- **What you are asked to do**:
What lines in the entries hold the string "begin"? List them.

- **Stored records**:
====
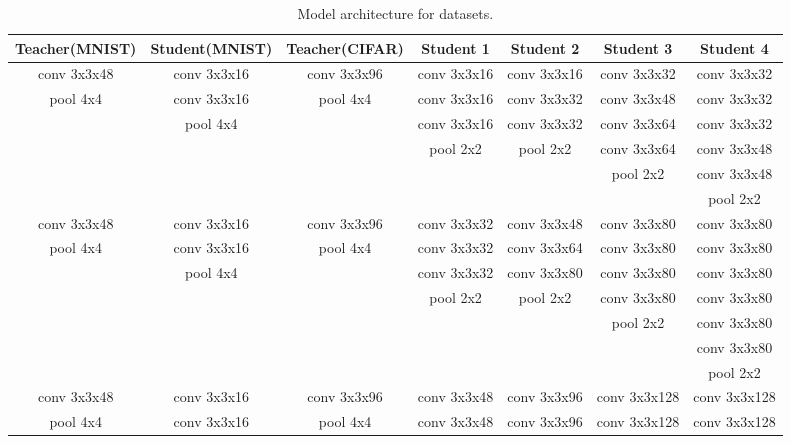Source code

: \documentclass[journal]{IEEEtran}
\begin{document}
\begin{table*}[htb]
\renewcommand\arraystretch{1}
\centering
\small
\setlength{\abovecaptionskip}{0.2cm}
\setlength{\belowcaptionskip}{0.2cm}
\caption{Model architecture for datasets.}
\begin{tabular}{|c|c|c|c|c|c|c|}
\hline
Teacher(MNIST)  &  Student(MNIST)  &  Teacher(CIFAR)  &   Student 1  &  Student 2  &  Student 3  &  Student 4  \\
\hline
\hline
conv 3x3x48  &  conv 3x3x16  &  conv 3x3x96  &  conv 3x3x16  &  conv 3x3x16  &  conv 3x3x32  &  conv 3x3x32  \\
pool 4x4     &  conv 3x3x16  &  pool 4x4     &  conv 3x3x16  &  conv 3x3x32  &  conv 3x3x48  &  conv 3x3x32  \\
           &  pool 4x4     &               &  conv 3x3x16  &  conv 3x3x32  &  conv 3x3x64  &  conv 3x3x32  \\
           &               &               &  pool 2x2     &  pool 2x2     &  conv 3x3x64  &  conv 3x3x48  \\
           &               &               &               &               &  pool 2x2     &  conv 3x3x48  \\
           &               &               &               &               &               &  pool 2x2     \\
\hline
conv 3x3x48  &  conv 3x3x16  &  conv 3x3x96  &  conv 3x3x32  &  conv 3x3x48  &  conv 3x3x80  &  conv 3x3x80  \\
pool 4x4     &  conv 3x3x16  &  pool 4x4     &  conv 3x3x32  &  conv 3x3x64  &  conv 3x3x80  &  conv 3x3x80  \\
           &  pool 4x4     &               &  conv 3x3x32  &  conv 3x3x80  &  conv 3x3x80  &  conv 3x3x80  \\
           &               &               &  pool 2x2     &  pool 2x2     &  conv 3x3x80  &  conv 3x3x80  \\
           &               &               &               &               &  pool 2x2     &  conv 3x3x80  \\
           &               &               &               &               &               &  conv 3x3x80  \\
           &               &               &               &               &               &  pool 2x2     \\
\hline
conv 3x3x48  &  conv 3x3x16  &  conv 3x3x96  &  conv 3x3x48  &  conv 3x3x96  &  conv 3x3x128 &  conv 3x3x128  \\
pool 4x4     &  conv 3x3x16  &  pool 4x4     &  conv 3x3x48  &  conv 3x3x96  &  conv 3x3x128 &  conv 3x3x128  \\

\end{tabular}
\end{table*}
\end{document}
====
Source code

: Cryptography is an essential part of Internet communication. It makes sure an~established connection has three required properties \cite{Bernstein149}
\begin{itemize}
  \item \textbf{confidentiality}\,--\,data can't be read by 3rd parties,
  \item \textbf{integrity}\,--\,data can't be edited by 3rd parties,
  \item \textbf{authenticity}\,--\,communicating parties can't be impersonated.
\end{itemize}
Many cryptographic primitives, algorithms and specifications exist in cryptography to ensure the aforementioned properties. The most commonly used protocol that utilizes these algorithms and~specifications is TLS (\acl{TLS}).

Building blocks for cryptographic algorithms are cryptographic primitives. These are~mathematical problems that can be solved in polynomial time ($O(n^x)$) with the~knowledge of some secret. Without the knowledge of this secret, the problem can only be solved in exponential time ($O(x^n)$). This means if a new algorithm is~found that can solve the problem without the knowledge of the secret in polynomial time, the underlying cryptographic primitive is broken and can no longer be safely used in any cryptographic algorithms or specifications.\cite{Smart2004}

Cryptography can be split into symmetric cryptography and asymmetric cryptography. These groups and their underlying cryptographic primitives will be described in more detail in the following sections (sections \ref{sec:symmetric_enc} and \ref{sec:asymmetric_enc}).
====
- **Completed exercise**:
\begin{document}
\begin{table*}[htb]
\begin{tabular}{|c|c|c|c|c|c|c|}
\begin{itemize}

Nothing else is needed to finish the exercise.